Work order. Write out, word for word, every line in the data below from the one containing "derived uniquely from" to the one containing "and connect the", both of them included.
◇ ◇ ◇ ◇ ◇
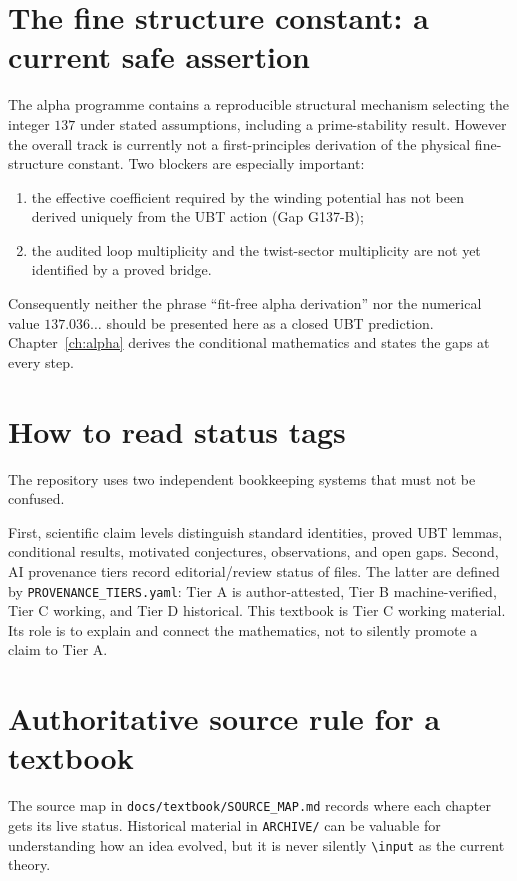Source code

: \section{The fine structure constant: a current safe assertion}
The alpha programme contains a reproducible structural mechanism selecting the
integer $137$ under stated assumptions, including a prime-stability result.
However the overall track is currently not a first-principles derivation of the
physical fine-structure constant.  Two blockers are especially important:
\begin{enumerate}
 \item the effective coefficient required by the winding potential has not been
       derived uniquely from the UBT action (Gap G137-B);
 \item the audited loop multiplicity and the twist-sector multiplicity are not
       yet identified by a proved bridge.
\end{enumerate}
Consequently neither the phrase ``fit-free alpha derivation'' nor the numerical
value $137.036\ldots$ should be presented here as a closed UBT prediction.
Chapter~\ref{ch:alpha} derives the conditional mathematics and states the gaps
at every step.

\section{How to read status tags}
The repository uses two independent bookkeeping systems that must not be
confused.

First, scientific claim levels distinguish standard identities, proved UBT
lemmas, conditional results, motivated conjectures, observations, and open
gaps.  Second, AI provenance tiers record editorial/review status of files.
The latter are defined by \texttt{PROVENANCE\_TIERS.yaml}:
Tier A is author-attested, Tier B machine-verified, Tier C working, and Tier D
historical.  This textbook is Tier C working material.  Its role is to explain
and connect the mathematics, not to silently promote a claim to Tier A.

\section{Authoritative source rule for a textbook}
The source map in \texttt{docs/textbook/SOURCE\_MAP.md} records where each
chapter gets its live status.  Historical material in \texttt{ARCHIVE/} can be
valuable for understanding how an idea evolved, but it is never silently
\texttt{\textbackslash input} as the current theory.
◇ ◇ ◇ ◇ ◇
Output of the exercise.
       derived uniquely from the UBT action (Gap G137-B);
 \item the audited loop multiplicity and the twist-sector multiplicity are not
       yet identified by a proved bridge.
\end{enumerate}
Consequently neither the phrase ``fit-free alpha derivation'' nor the numerical
value $137.036\ldots$ should be presented here as a closed UBT prediction.
Chapter~\ref{ch:alpha} derives the conditional mathematics and states the gaps
at every step.

\section{How to read status tags}
The repository uses two independent bookkeeping systems that must not be
confused.

First, scientific claim levels distinguish standard identities, proved UBT
lemmas, conditional results, motivated conjectures, observations, and open
gaps.  Second, AI provenance tiers record editorial/review status of files.
The latter are defined by \texttt{PROVENANCE\_TIERS.yaml}:
Tier A is author-attested, Tier B machine-verified, Tier C working, and Tier D
historical.  This textbook is Tier C working material.  Its role is to explain
and connect the mathematics, not to silently promote a claim to Tier A.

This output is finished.